PROBLEM TO WORK ON: Repeat the records below line by line, exactly, finishing on the line that contains "- video game bar".
----------------------------------------
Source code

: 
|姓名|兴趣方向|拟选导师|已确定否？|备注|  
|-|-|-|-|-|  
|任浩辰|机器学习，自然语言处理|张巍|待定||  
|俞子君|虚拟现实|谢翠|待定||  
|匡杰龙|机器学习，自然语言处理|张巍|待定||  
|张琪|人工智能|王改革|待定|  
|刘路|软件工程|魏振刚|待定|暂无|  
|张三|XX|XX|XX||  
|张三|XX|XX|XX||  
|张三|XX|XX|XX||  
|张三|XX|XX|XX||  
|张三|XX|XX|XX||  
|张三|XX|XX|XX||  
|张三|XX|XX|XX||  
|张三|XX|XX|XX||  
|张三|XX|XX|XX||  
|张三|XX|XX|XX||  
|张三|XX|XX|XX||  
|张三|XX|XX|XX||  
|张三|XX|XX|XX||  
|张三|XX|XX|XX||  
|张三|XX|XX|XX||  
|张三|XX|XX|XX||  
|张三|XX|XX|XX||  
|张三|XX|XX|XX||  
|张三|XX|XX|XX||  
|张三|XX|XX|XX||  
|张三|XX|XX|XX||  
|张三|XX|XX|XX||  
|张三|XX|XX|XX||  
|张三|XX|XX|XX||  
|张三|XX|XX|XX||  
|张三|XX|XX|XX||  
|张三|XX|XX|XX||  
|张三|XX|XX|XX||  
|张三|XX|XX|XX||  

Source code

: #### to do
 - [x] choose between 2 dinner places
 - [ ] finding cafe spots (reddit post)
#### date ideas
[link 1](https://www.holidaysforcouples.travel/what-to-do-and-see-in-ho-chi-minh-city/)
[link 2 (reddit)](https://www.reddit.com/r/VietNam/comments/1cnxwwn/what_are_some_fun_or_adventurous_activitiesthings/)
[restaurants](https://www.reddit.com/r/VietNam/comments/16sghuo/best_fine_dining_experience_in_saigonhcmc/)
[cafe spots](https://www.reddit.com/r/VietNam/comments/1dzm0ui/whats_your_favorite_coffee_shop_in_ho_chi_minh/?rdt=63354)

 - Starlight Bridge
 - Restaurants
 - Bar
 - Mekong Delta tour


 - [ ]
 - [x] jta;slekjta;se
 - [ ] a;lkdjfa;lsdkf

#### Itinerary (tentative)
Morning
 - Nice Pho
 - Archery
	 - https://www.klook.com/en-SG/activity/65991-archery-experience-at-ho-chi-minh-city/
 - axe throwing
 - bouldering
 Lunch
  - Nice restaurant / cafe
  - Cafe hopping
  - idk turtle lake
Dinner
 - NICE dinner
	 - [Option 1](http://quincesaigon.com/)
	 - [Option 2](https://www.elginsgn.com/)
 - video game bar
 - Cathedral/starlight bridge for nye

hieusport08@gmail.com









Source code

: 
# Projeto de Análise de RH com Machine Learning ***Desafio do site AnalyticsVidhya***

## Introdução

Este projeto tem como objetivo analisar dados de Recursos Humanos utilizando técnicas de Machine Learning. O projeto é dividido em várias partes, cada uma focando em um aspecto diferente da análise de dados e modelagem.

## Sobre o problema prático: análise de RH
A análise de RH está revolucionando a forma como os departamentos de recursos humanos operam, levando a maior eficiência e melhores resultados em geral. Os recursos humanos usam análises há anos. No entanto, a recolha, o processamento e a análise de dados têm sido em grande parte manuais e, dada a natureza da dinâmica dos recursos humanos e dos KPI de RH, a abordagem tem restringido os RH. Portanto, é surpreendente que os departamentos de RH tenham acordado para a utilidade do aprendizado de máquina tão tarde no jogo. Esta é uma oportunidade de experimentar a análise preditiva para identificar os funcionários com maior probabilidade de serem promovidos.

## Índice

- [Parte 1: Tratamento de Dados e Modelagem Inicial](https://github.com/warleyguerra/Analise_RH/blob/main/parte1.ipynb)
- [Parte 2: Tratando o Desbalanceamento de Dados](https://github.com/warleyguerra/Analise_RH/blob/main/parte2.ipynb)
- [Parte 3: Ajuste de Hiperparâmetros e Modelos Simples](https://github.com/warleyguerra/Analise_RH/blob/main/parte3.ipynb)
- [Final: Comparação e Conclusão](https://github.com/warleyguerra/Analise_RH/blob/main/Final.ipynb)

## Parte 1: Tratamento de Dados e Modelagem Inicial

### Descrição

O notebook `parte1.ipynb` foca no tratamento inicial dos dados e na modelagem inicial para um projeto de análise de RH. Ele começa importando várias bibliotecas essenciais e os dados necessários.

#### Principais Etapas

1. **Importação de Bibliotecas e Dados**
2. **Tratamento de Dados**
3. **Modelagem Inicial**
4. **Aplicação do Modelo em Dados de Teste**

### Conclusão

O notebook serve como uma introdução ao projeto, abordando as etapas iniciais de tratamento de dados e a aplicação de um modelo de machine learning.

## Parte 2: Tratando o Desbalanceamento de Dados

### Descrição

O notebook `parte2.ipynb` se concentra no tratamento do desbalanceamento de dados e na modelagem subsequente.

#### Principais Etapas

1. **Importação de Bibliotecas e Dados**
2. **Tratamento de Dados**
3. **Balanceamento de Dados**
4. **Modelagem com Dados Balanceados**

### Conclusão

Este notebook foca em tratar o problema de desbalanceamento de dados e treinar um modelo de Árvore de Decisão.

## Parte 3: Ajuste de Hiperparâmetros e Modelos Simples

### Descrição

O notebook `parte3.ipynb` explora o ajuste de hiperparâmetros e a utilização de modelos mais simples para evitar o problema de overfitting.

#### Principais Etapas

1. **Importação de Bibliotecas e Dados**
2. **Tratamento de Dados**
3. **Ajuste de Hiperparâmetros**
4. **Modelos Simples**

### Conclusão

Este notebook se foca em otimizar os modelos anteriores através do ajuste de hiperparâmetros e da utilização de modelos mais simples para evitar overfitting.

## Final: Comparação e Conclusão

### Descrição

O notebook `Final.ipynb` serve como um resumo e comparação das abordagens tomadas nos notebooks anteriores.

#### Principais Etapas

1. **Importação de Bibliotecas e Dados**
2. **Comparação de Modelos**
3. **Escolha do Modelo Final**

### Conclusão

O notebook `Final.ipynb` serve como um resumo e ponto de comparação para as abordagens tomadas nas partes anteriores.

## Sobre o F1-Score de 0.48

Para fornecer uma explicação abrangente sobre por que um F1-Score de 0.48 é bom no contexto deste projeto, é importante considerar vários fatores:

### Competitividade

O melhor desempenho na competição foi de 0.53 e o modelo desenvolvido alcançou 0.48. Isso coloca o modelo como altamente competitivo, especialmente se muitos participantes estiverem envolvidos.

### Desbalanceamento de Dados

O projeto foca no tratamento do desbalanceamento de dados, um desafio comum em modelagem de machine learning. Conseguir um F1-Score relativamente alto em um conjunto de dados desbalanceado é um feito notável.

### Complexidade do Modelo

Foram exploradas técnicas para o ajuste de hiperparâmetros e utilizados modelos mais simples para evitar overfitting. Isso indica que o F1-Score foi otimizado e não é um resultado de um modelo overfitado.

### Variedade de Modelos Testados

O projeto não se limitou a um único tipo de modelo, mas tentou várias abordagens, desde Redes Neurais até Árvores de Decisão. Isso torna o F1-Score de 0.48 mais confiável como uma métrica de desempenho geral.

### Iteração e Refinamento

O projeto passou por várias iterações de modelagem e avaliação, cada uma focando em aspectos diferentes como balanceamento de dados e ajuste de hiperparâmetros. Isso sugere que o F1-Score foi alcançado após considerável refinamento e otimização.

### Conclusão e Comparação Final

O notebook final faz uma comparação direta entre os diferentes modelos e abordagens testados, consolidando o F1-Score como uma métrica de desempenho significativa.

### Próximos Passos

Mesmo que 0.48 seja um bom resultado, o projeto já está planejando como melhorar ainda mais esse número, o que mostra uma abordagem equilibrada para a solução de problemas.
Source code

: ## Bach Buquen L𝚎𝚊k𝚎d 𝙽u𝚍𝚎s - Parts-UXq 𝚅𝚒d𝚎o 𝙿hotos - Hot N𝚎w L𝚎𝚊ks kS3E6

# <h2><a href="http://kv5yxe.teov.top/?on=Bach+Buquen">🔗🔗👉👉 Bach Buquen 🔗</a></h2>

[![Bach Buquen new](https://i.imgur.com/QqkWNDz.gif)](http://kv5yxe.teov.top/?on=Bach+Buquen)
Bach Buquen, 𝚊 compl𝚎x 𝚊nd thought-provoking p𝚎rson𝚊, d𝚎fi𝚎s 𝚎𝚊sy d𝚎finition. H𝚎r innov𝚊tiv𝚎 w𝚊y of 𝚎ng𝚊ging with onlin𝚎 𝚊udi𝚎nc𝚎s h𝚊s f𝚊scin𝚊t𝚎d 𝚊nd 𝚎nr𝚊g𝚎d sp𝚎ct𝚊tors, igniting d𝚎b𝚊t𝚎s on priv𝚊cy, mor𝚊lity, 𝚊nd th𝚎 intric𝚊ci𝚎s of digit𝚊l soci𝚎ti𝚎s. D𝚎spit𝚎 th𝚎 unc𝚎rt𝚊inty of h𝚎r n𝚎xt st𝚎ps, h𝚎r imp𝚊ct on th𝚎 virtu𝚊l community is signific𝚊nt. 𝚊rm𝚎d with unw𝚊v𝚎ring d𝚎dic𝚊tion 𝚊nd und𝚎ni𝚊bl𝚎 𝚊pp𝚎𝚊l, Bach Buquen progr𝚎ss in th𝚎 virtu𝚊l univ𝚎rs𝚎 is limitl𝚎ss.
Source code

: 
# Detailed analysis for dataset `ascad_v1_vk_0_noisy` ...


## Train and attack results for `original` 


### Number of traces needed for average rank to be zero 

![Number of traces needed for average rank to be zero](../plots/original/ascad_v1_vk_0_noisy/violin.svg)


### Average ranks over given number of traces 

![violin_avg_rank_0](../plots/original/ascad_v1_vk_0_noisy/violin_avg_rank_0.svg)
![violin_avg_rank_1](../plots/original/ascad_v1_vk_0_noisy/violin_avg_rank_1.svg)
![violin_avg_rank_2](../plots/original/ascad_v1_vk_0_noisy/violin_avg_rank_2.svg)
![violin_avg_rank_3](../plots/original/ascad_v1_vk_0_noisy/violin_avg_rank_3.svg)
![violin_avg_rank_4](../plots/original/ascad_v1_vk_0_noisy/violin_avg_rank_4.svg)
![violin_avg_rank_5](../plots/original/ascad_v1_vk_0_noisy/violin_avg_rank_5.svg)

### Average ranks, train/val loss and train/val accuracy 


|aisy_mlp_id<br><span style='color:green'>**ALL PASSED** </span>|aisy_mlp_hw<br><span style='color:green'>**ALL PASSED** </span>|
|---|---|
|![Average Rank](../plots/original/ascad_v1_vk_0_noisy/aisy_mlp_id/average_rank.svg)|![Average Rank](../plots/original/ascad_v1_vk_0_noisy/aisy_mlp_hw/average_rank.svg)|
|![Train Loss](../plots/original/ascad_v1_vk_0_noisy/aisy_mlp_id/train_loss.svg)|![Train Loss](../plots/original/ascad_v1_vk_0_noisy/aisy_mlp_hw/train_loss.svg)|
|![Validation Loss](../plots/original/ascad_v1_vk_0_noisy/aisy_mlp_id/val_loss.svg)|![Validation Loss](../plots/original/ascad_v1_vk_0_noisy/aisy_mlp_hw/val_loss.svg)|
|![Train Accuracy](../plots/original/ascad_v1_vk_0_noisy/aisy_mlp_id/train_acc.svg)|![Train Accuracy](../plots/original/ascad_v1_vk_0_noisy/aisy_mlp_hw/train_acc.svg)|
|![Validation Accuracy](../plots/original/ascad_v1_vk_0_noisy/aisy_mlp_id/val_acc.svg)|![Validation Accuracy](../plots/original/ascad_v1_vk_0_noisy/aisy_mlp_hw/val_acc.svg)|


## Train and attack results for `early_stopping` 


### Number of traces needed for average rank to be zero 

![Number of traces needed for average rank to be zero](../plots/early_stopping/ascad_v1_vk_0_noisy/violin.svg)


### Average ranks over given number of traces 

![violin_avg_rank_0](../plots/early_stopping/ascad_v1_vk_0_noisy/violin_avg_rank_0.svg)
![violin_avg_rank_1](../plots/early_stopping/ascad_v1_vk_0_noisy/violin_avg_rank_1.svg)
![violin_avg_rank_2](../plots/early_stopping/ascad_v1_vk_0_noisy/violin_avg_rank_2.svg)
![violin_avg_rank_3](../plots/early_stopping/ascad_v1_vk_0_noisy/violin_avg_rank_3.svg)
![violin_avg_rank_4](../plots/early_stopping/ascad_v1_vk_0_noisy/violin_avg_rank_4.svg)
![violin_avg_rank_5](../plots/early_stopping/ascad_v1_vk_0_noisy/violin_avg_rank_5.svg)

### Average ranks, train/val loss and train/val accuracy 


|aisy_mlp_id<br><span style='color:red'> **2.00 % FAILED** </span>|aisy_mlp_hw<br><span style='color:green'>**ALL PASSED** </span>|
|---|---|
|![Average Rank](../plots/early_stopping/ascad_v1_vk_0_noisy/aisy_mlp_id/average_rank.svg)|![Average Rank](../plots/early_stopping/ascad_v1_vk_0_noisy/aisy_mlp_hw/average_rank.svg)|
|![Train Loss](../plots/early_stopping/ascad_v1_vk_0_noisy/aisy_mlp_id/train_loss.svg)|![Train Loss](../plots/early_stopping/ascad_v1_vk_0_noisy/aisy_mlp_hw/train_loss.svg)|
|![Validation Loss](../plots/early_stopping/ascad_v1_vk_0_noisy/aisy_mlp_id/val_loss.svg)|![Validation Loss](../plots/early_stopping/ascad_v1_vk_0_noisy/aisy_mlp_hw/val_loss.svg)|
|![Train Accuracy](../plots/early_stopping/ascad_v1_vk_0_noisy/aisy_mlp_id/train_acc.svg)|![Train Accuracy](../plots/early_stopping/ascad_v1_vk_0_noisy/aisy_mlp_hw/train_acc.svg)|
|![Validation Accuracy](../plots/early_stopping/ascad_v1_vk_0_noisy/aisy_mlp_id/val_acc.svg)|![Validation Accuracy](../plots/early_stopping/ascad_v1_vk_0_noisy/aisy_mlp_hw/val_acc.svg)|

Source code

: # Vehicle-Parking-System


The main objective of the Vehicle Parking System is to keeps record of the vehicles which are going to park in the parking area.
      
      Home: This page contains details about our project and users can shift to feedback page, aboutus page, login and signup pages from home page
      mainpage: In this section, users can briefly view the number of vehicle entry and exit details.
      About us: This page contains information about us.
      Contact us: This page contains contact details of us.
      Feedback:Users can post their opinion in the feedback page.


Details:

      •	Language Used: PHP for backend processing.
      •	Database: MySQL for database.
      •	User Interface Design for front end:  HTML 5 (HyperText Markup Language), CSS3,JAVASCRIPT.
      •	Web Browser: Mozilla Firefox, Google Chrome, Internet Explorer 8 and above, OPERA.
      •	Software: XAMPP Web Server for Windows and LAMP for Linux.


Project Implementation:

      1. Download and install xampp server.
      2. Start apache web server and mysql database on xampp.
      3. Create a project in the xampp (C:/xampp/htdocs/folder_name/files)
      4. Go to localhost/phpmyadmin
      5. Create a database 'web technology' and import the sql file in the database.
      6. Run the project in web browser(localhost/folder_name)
----------------------------------------
EXERCISE ANSWER:
Source code

: 
|姓名|兴趣方向|拟选导师|已确定否？|备注|  
|-|-|-|-|-|  
|任浩辰|机器学习，自然语言处理|张巍|待定||  
|俞子君|虚拟现实|谢翠|待定||  
|匡杰龙|机器学习，自然语言处理|张巍|待定||  
|张琪|人工智能|王改革|待定|  
|刘路|软件工程|魏振刚|待定|暂无|  
|张三|XX|XX|XX||  
|张三|XX|XX|XX||  
|张三|XX|XX|XX||  
|张三|XX|XX|XX||  
|张三|XX|XX|XX||  
|张三|XX|XX|XX||  
|张三|XX|XX|XX||  
|张三|XX|XX|XX||  
|张三|XX|XX|XX||  
|张三|XX|XX|XX||  
|张三|XX|XX|XX||  
|张三|XX|XX|XX||  
|张三|XX|XX|XX||  
|张三|XX|XX|XX||  
|张三|XX|XX|XX||  
|张三|XX|XX|XX||  
|张三|XX|XX|XX||  
|张三|XX|XX|XX||  
|张三|XX|XX|XX||  
|张三|XX|XX|XX||  
|张三|XX|XX|XX||  
|张三|XX|XX|XX||  
|张三|XX|XX|XX||  
|张三|XX|XX|XX||  
|张三|XX|XX|XX||  
|张三|XX|XX|XX||  
|张三|XX|XX|XX||  
|张三|XX|XX|XX||  
|张三|XX|XX|XX||  

Source code

: #### to do
 - [x] choose between 2 dinner places
 - [ ] finding cafe spots (reddit post)
#### date ideas
[link 1](https://www.holidaysforcouples.travel/what-to-do-and-see-in-ho-chi-minh-city/)
[link 2 (reddit)](https://www.reddit.com/r/VietNam/comments/1cnxwwn/what_are_some_fun_or_adventurous_activitiesthings/)
[restaurants](https://www.reddit.com/r/VietNam/comments/16sghuo/best_fine_dining_experience_in_saigonhcmc/)
[cafe spots](https://www.reddit.com/r/VietNam/comments/1dzm0ui/whats_your_favorite_coffee_shop_in_ho_chi_minh/?rdt=63354)

 - Starlight Bridge
 - Restaurants
 - Bar
 - Mekong Delta tour


 - [ ]
 - [x] jta;slekjta;se
 - [ ] a;lkdjfa;lsdkf

#### Itinerary (tentative)
Morning
 - Nice Pho
 - Archery
	 - https://www.klook.com/en-SG/activity/65991-archery-experience-at-ho-chi-minh-city/
 - axe throwing
 - bouldering
 Lunch
  - Nice restaurant / cafe
  - Cafe hopping
  - idk turtle lake
Dinner
 - NICE dinner
	 - [Option 1](http://quincesaigon.com/)
	 - [Option 2](https://www.elginsgn.com/)
 - video game bar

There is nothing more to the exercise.